** GIVEN RECORDS follows **

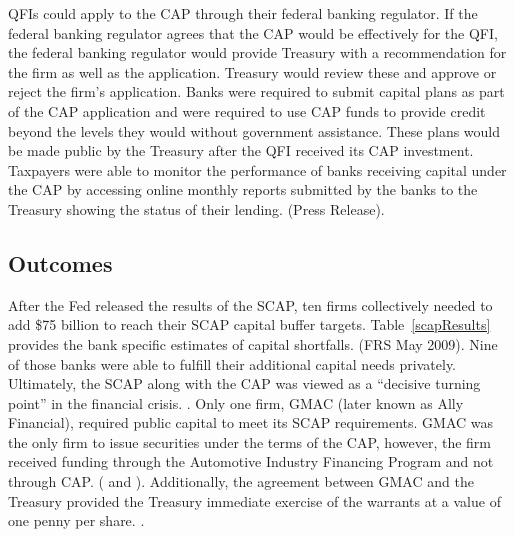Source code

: \documentclass[12pt]{article}
\begin{document}
QFIs could apply to the CAP through their federal banking regulator. If the federal banking regulator agrees that the CAP would be effectively for the QFI, the federal banking regulator would provide Treasury with a recommendation for the firm as well as the application. Treasury would review these and approve or reject the firm's application. Banks were required to submit capital plans as part of the CAP application and were required to use CAP funds to provide credit beyond the levels they would without government assistance. These plans would be made public by the Treasury after the QFI received its CAP investment. Taxpayers were able to monitor the performance of banks receiving capital under the CAP by accessing online monthly reports submitted by the banks to the Treasury showing the status of their lending. (Press Release).


\subsection{Outcomes}

After the Fed released the results of the SCAP, ten firms collectively needed to add \$75 billion to reach their SCAP capital buffer targets. Table~\ref{scapResults} provides the bank specific estimates of capital shortfalls. (FRS May 2009). Nine of those banks were able to fulfill their additional capital needs privately. Ultimately, the SCAP along with the CAP was viewed as a “decisive turning point'' in the financial crisis. \citep{Bernanke}. Only one firm, GMAC (later known as Ally Financial), required public capital to meet its SCAP requirements. GMAC was the only firm to issue securities under the terms of the CAP, however, the firm received funding through the Automotive Industry Financing Program and not through CAP. (\citet{OFS} and \citet{GW}). Additionally, the agreement between GMAC and the Treasury provided the Treasury immediate exercise of the warrants at a value of one penny per share. \citep{GW}.
\end{document}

** End of GIVEN RECORDS **

◆ ASSIGNED TASK ◆
Write the entries above out in full, exactly, with no images.

◆ RESPONSE BOX ◆
Source code

: \documentclass[12pt]{article}
\begin{document}
QFIs could apply to the CAP through their federal banking regulator. If the federal banking regulator agrees that the CAP would be effectively for the QFI, the federal banking regulator would provide Treasury with a recommendation for the firm as well as the application. Treasury would review these and approve or reject the firm's application. Banks were required to submit capital plans as part of the CAP application and were required to use CAP funds to provide credit beyond the levels they would without government assistance. These plans would be made public by the Treasury after the QFI received its CAP investment. Taxpayers were able to monitor the performance of banks receiving capital under the CAP by accessing online monthly reports submitted by the banks to the Treasury showing the status of their lending. (Press Release).


\subsection{Outcomes}

After the Fed released the results of the SCAP, ten firms collectively needed to add \$75 billion to reach their SCAP capital buffer targets. Table~\ref{scapResults} provides the bank specific estimates of capital shortfalls. (FRS May 2009). Nine of those banks were able to fulfill their additional capital needs privately. Ultimately, the SCAP along with the CAP was viewed as a “decisive turning point'' in the financial crisis. \citep{Bernanke}. Only one firm, GMAC (later known as Ally Financial), required public capital to meet its SCAP requirements. GMAC was the only firm to issue securities under the terms of the CAP, however, the firm received funding through the Automotive Industry Financing Program and not through CAP. (\citet{OFS} and \citet{GW}). Additionally, the agreement between GMAC and the Treasury provided the Treasury immediate exercise of the warrants at a value of one penny per share. \citep{GW}.
\end{document}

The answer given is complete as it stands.